Personal information
- Born: 1 November 2005 (age 20)
- Height: 6 ft 4 in (193 cm)

Sport
- Sport: Athletics
- Event: High jump

Achievements and titles
- Personal bests: High jump: 2.29m (Fayetteville, 2024)

Medal record
Men's athletics
Representing United States
World U20 Championships
| Gold medal – first place | 2024 Lima | High jump |

= Scottie Vines (high jumper) =

American athlete (born 2005)

Scottie Vines (born 1 November 2005) is an American high jumper. He won gold at the 2024 World Athletics U20 Championships.

==Early and personal life==
He is from De Beque, Colorado and attended De Beque High School. He broke the Colorado high school record for the high jump. His father Scottie Vines Sr. played in the NFL as a wide receiver for the Detroit Lions. His mother Leslie Weis is a kindergarten teacher from
Colorado.

==Career==
In 2024, he won his third consecutive state title, and went on to win the USATF U20 National Championship and the Nike Outdoor Championships. He was the sole high school student to compete at the U.S. Olympic Trials, where he qualified for the final.

He won the gold medal in the high jump at the 2024 World Athletics U20 Championships in Lima, Peru on 30 August 2024 with a personal best height of 2.25 metres.

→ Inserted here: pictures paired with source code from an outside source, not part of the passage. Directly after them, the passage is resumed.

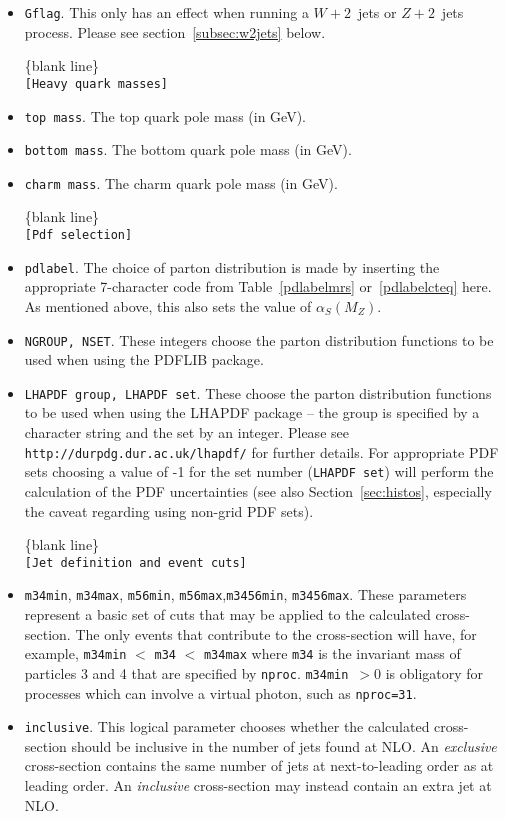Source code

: \documentclass[12pt]{article}
\begin{document}
\begin{itemize}
\item {\tt Gflag}. This only has an effect when running a
$W+2$~jets or $Z+2$~jets process. Please see section~\ref{subsec:w2jets}
below.

\begin{center}
\{blank line\} \\
{\tt [Heavy quark masses] }
\end{center}
\item {\tt top mass}. The top quark pole mass (in GeV).
\item {\tt bottom mass}. The bottom quark pole mass (in GeV).
\item {\tt charm mass}. The charm quark pole mass (in GeV).

\begin{center}
\{blank line\} \\
{\tt [Pdf selection] }
\end{center}

\item {\tt pdlabel}. The choice of parton distribution is made by
inserting the appropriate 7-character code from Table~\ref{pdlabelmrs}
or~\ref{pdlabelcteq} here.
As mentioned above, this also sets the value of $\alpha_S(M_Z)$.

\item {\tt NGROUP, NSET}. These integers choose the parton distribution
functions to be used when using the PDFLIB package.
\item {\tt LHAPDF group, LHAPDF set}. These choose the parton
distribution functions to be used when using the LHAPDF package --
the group is specified by a character string and the set by an integer.
Please see {\tt http://durpdg.dur.ac.uk/lhapdf/} for further details.
For appropriate PDF sets choosing a value of -1 for the set number ({\tt  LHAPDF set}) 
will perform the calculation of the PDF uncertainties (see also
Section~\ref{sec:histos}, especially the caveat regarding using
non-grid PDF sets).

\begin{center}
\{blank line\} \\
{\tt [Jet definition and event cuts] }
\end{center}

\item {\tt m34min}, {\tt m34max}, {\tt m56min}, {\tt m56max},{\tt m3456min}, {\tt m3456max}.
These parameters represent a basic set of cuts that may be applied
to the calculated cross-section. The only events that contribute to
the cross-section will have, for example,
{\tt m34min} $<$ {\tt m34} $<$ {\tt m34max} where {\tt m34} is the
invariant mass of particles 3 and 4 that are specified by {\tt nproc}.
{\tt m34min}~$> 0$ is obligatory for processes which can involve a virtual
photon, such as {\tt nproc=31}.
\item {\tt inclusive}.  This logical parameter chooses whether the
calculated cross-section should be inclusive in the number of jets
found at NLO. An {\em exclusive}
cross-section contains the same number of jets at next-to-leading
order as at leading order. An {\em inclusive} cross-section may
instead contain an extra jet at NLO.


\end{itemize}
\end{document}
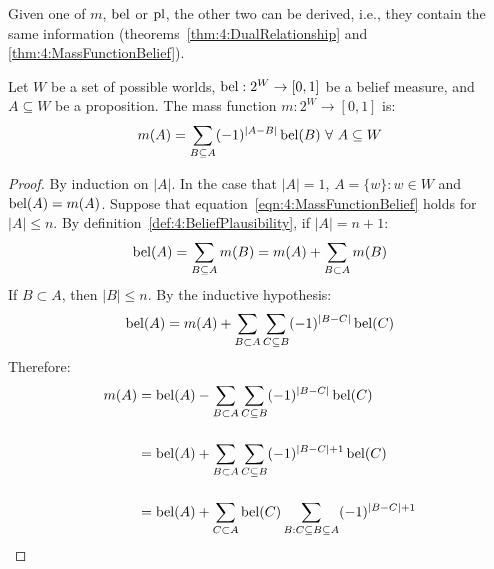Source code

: Given one of $m$, $\operatorname*{bel}$ or $\operatorname*{pl}$, the other two can be derived, i.e., they
contain the same information (theorems~\ref{thm:4:DualRelationship} and
\ref{thm:4:MassFunctionBelief}).

\begin{thm}
  \label{thm:4:MassFunctionBelief}
  Let $W$ be a set of possible worlds,
  $\operatorname*{bel} : 2^W \to [0, 1]$ be a belief measure, and
  $A \subseteq W$ be a proposition.
  The mass function $m : 2^W \to [0, 1]$ is:
  \begin{equation}
    \label{eqn:4:MassFunctionBelief}
    m(A) = \sum_{B \subseteq A} (-1)^{|A - B|} \operatorname*{bel}(B)
    \ \forall\
    A \subseteq W
  \end{equation}

  \begin{proof}
    By induction on $|A|$.
    In the case that $|A| = 1$, $A = \{w\} : w \in W$ and $\operatorname*{bel}(A) = m(A)$.
    Suppose that equation~\ref{eqn:4:MassFunctionBelief} holds for $|A| \leq n$.
    By definition~\ref{def:4:BeliefPlausibility}, if $|A| = n + 1$:
    \begin{equation*}
      \operatorname*{bel}(A) = \sum_{B \subseteq A} m(B) = m(A) + \sum_{B \subset A} m(B)
    \end{equation*}
    If $B \subset A$, then $|B| \leq n$.
    By the inductive hypothesis:
    \begin{equation*}
      \operatorname*{bel}(A) = m(A) + \sum_{B \subset A} \sum_{C \subseteq B} (-1)^{|B - C|} \operatorname*{bel}(C)
    \end{equation*}
    Therefore:
    \begin{align}
      \label{eqn:4:MassFunctionBelief1}
      m(A)
       & =
      \operatorname*{bel}(A) -
      \sum_{B \subset A} \sum_{C \subseteq B} (-1)^{|B - C|} \operatorname*{bel}(C)
      \nonumber \\[3ex]
       & =
      \operatorname*{bel}(A) +
      \sum_{B \subset A} \sum_{C \subseteq B} (-1)^{|B - C| + 1} \operatorname*{bel}(C)
      \nonumber \\[3ex]
       & =
      \operatorname*{bel}(A) +
      \sum_{C \subset A} \operatorname*{bel}(C) \sum_{B : C \subseteq B \subseteq A} (-1)^{|B - C| + 1}
    \end{align}


\end{proof}
\end{thm}
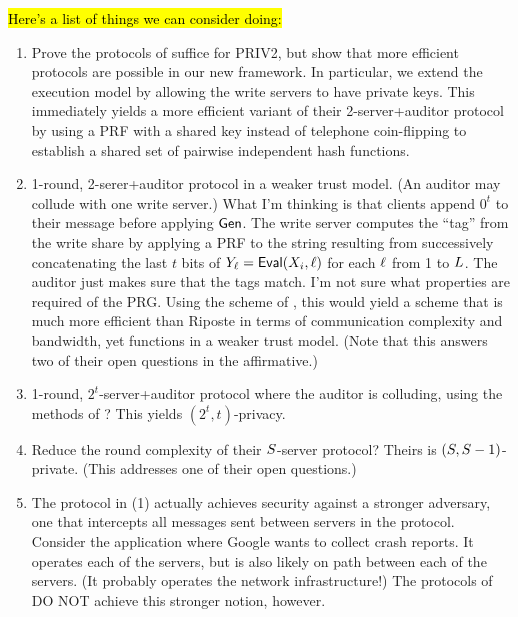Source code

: \noindent\hl{Here's a list of things we can consider doing:}
\begin{enumerate}
  \item Prove the protocols of \cite{riposte} suffice for PRIV2, but show that
    more efficient protocols are possible in our new framework. In particular,
    we extend the execution model by allowing the write servers to have private
    keys. This immediately yields a more efficient variant of their
    2-server+auditor protocol by using a PRF with a shared key instead of
    telephone coin-flipping to establish a shared set of pairwise independent
    hash functions.

  \item 1-round, 2-serer+auditor protocol in a weaker trust model. (An auditor
    may collude with one write server.) What I'm thinking is that clients append
    $0^t$ to their message before applying $\mathsf{Gen}$. The write server computes the
    ``tag'' from the write share by applying a PRF to the string resulting from
    successively concatenating the last $t$ bits of $Y_\ell = \mathsf{Eval}(X_i, \ell)$
    for each $\ell$ from 1 to $L$. The auditor just makes sure that the tags
    match. I'm not sure what properties are required of the PRG. Using the
    scheme of \cite{dpf}, this would yield a scheme that is much more efficient
    than Riposte in terms of communication complexity and bandwidth, yet
    functions in a weaker trust model. (Note that this answers two of their open
    questions in the affirmative.)

  \item 1-round, $2^t$-server+auditor protocol where the auditor is colluding,
    using the methods of \cite{dpf-multi-server}? This yields $(2^t,
    t)$-privacy.

  \item Reduce the round complexity of their $S$-server protocol? Theirs
    is $(S, S-1)$-private. (This addresses one of their open
    questions.)

  \item The protocol in (1) actually achieves security against a stronger
    adversary, one that intercepts all messages sent between servers in the
    protocol. Consider the application where Google wants to collect crash
    reports. It operates each of the servers, but is also likely on path between
    each of the servers. (It probably operates the network infrastructure!)
    The protocols of \cite{riposte} DO NOT achieve this stronger notion,
    however.
\end{enumerate}
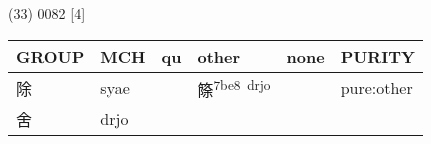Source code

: \documentclass[14pt,a4paper]{scrartcl}
\begin{document}
(33) 0082 {[}4{]}

\begin{longtable}[c]{@{}llllll@{}}
\toprule
\begin{minipage}[b]{0.14\columnwidth}\raggedright\strut
GROUP
\strut\end{minipage} &
\begin{minipage}[b]{0.14\columnwidth}\raggedright\strut
MCH
\strut\end{minipage} &
\begin{minipage}[b]{0.14\columnwidth}\raggedright\strut
qu
\strut\end{minipage} &
\begin{minipage}[b]{0.14\columnwidth}\raggedright\strut
other
\strut\end{minipage} &
\begin{minipage}[b]{0.14\columnwidth}\raggedright\strut
none
\strut\end{minipage} &
\begin{minipage}[b]{0.14\columnwidth}\raggedright\strut
PURITY
\strut\end{minipage}\tabularnewline
\midrule
\endhead
\begin{minipage}[t]{0.14\columnwidth}\raggedright\strut
除
\strut\end{minipage} &
\begin{minipage}[t]{0.14\columnwidth}\raggedright\strut
syae
\strut\end{minipage} &
\begin{minipage}[t]{0.14\columnwidth}\raggedright\strut
\strut\end{minipage} &
\begin{minipage}[t]{0.14\columnwidth}\raggedright\strut
篨\textsuperscript{7be8~drjo}
\strut\end{minipage} &
\begin{minipage}[t]{0.14\columnwidth}\raggedright\strut
\strut\end{minipage} &
\begin{minipage}[t]{0.14\columnwidth}\raggedright\strut
pure:other
\strut\end{minipage}\tabularnewline
\begin{minipage}[t]{0.14\columnwidth}\raggedright\strut
舍
\strut\end{minipage} &
\begin{minipage}[t]{0.14\columnwidth}\raggedright\strut
drjo
\strut\end{minipage} &
\begin{minipage}[t]{0.14\columnwidth}\raggedright\strut
\strut\end{minipage} &

\end{longtable}
\end{document}
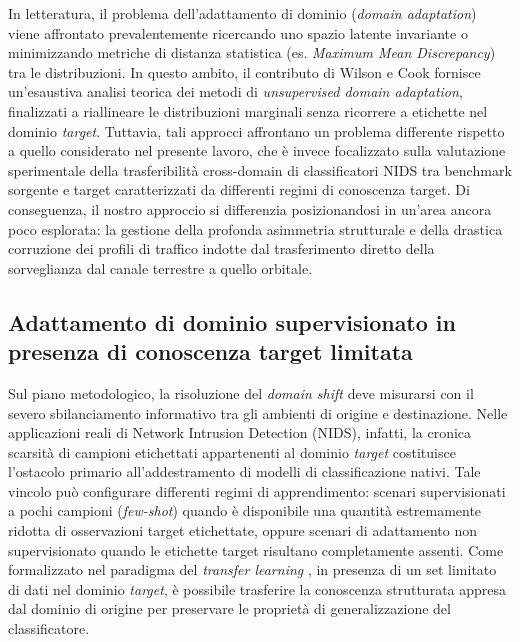 In letteratura, il problema dell'adattamento di dominio (\textit{domain adaptation}) viene affrontato prevalentemente ricercando uno spazio latente invariante o minimizzando metriche di distanza statistica (es. \textit{Maximum Mean Discrepancy}) tra le distribuzioni. 
In questo ambito, il contributo di Wilson e Cook \cite{wilson2020} fornisce un'esaustiva analisi teorica dei metodi di \textit{unsupervised domain adaptation}, finalizzati a riallineare le distribuzioni marginali senza ricorrere a etichette nel dominio \textit{target}. 
Tuttavia, tali approcci affrontano un problema differente rispetto a quello considerato nel presente lavoro, che è invece focalizzato sulla valutazione sperimentale della trasferibilità cross-domain di classificatori NIDS tra benchmark sorgente e target caratterizzati da differenti regimi di conoscenza target.
Di conseguenza, il nostro approccio si differenzia posizionandosi in un'area ancora poco esplorata: la gestione della profonda asimmetria strutturale e della drastica corruzione dei profili di traffico indotte dal trasferimento diretto della sorveglianza dal canale terrestre a quello orbitale.

\subsection{Adattamento di dominio supervisionato in presenza di conoscenza target limitata}
\label{subsec:supervised_da_nids}

Sul piano metodologico, la risoluzione del \textit{domain shift} deve misurarsi con il severo sbilanciamento informativo tra gli ambienti di origine e destinazione. 
Nelle applicazioni reali di Network Intrusion Detection (NIDS), infatti, la cronica scarsità di campioni etichettati appartenenti al dominio \textit{target} costituisce l'ostacolo primario all'addestramento di modelli di classificazione nativi. 
Tale vincolo può configurare differenti regimi di apprendimento: scenari supervisionati a pochi campioni (\textit{few-shot}) quando è disponibile una quantità estremamente ridotta di osservazioni target etichettate, oppure scenari di adattamento non supervisionato quando le etichette target risultano completamente assenti.
Come formalizzato nel paradigma del \textit{transfer learning} \cite{pan2010}, in presenza di un set limitato di dati nel dominio \textit{target}, è possibile trasferire la conoscenza strutturata appresa dal dominio di origine per preservare le proprietà di generalizzazione del classificatore.

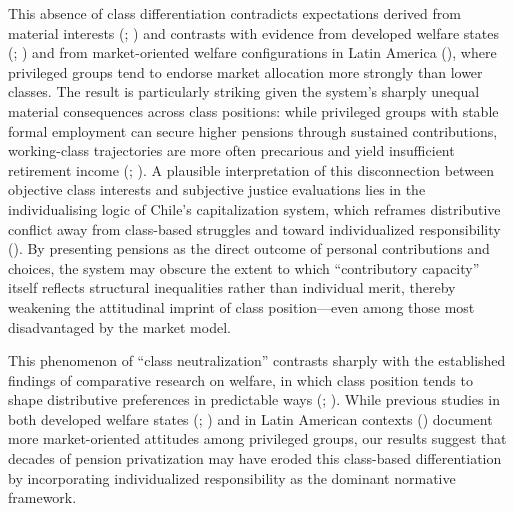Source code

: \documentclass[
  12pt,
]{article}
\begin{document}
This absence of class differentiation contradicts expectations derived
from material interests (;
) and contrasts with
evidence from developed welfare states
(;
) and from market-oriented
welfare configurations in Latin America
(), where privileged
groups tend to endorse market allocation more strongly than lower
classes. The result is particularly striking given the system's sharply
unequal material consequences across class positions: while privileged
groups with stable formal employment can secure higher pensions through
sustained contributions, working-class trajectories are more often
precarious and yield insufficient retirement income
(;
). A
plausible interpretation of this disconnection between objective class
interests and subjective justice evaluations lies in the individualising
logic of Chile's capitalization system, which reframes distributive
conflict away from class-based struggles and toward individualized
responsibility (). By presenting pensions as the direct outcome of
personal contributions and choices, the system may obscure the extent to
which ``contributory capacity'' itself reflects structural inequalities
rather than individual merit, thereby weakening the attitudinal imprint
of class position---even among those most disadvantaged by the market
model.

This phenomenon of ``class neutralization'' contrasts sharply with the
established findings of comparative research on welfare, in which class
position tends to shape distributive preferences in predictable ways
(;
). While
previous studies in both developed welfare states
(;
) and in Latin American
contexts () document
more market-oriented attitudes among privileged groups, our results
suggest that decades of pension privatization may have eroded this
class-based differentiation by incorporating individualized
responsibility as the dominant normative framework.
\end{document}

On 16 February 2025, he cleared a personal best 2.29 metres to win the Tyson Invitational in Arkansas. Competing for the University of Arkansas, Vines jumped 2.26 metres to win the high jump at the 2026 Mt. SAC Relays in California. In June, he qualified for the 2026 NCAA Outdoor Championships, placing second to Kimani Jack with a best jump of 2.25 metres, his points helping Arkansas to the team title. On 24 July, Vines placed second at the 2026 USA Outdoor Track and Field Championships in New York, clearing 2.26 metres to finish runner-up behind defending champion Tyus Wilson.